▶ [Task description]:
Look for the string "contributing" in the listing below and copy every line in which it appears.
::::
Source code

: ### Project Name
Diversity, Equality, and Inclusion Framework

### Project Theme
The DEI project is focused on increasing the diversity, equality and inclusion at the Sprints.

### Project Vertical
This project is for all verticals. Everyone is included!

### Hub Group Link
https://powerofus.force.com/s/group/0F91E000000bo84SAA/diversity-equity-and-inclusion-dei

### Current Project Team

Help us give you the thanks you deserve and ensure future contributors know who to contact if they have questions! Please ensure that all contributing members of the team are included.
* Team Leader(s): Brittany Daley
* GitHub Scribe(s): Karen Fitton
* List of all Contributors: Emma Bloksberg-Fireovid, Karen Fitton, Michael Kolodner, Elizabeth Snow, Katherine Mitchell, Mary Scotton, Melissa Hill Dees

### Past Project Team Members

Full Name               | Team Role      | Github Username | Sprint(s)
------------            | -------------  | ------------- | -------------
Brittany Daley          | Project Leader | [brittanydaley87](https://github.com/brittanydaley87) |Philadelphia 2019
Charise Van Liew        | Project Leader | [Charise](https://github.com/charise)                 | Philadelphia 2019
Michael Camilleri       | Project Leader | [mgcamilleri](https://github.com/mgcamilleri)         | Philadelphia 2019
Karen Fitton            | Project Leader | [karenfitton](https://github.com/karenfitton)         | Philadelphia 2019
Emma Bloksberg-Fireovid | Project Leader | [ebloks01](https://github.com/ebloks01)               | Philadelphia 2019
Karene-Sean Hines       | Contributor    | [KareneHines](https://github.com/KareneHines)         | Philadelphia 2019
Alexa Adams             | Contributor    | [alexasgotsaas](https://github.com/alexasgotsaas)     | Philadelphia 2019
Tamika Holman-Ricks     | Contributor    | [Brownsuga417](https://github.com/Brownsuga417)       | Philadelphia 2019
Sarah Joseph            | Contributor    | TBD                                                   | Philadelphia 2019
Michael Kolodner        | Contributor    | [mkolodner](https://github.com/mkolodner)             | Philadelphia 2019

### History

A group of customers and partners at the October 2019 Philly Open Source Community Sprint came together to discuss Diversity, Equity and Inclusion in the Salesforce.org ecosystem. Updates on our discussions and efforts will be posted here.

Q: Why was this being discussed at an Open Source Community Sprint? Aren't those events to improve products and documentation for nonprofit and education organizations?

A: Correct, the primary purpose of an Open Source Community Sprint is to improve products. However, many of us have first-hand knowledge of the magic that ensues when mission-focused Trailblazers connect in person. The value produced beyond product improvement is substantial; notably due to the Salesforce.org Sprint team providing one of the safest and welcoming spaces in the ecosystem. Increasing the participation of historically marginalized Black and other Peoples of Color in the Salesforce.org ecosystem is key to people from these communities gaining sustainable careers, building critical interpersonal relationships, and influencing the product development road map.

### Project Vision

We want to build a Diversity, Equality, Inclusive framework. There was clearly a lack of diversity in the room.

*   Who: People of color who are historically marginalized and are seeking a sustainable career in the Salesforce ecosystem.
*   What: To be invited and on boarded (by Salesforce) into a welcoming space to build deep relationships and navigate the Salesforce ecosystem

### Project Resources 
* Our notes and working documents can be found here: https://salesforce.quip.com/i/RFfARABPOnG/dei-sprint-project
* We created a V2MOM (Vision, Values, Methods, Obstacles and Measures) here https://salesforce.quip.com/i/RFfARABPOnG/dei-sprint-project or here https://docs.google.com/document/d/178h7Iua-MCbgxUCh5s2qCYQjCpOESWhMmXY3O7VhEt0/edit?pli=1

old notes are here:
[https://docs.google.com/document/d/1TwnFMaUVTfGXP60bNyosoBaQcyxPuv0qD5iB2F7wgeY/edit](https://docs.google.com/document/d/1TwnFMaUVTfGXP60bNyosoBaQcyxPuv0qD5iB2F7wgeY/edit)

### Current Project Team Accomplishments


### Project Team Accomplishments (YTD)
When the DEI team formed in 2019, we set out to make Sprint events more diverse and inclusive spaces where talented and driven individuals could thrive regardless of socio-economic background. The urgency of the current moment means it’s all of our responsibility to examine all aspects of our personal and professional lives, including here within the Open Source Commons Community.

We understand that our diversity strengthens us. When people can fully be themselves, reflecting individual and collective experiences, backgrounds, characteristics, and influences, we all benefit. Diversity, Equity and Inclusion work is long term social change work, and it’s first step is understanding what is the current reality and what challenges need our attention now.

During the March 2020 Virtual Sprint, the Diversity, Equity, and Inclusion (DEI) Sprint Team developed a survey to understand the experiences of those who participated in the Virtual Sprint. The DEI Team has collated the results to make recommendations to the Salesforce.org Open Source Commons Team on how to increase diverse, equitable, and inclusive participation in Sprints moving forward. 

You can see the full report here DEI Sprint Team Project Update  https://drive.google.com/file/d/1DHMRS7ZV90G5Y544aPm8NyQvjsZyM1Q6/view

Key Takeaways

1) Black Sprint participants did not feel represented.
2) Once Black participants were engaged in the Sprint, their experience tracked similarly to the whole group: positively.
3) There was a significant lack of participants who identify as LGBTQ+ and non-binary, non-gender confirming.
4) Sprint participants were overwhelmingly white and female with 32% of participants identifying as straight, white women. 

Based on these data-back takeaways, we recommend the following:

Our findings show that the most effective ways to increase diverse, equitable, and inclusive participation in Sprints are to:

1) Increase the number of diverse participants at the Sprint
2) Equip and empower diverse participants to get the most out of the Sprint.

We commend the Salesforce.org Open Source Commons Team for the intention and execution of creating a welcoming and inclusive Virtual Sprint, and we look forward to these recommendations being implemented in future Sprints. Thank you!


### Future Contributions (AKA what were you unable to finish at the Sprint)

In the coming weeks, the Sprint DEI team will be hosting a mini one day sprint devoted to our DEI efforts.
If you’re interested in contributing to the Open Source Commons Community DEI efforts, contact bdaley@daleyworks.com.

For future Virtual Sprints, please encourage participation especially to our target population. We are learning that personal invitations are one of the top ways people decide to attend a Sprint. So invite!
::::
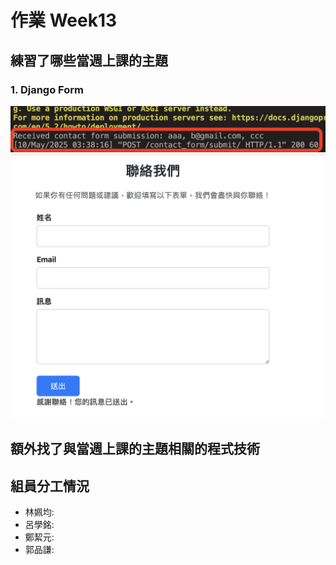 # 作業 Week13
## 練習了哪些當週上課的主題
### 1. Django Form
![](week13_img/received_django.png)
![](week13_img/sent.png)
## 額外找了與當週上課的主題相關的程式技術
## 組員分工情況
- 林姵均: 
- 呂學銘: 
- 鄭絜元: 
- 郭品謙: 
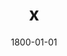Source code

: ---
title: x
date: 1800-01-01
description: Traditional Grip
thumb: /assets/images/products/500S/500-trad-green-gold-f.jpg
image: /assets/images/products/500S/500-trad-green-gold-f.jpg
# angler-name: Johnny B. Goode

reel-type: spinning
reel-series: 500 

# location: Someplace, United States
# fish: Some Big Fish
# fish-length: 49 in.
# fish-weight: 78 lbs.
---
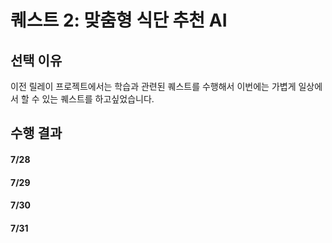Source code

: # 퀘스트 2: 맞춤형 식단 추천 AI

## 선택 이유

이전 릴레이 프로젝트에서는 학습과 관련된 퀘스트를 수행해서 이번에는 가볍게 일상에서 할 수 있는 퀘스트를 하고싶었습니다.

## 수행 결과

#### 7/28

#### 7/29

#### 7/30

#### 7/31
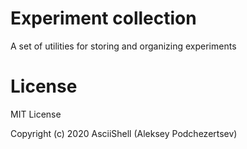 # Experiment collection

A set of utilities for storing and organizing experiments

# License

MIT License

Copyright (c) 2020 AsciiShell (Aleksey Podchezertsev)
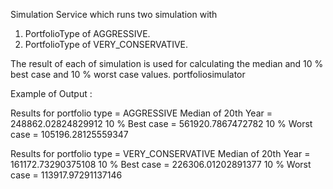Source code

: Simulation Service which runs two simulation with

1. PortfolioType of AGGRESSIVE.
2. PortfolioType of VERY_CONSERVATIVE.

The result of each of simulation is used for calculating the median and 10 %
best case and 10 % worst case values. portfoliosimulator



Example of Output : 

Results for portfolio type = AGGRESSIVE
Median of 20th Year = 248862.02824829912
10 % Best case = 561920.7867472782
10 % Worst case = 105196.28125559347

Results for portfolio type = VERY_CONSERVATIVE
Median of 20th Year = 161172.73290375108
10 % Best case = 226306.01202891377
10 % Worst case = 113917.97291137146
::::
▶ [Solution for this exercise]:
Help us give you the thanks you deserve and ensure future contributors know who to contact if they have questions! Please ensure that all contributing members of the team are included.
If you’re interested in contributing to the Open Source Commons Community DEI efforts, contact bdaley@daleyworks.com.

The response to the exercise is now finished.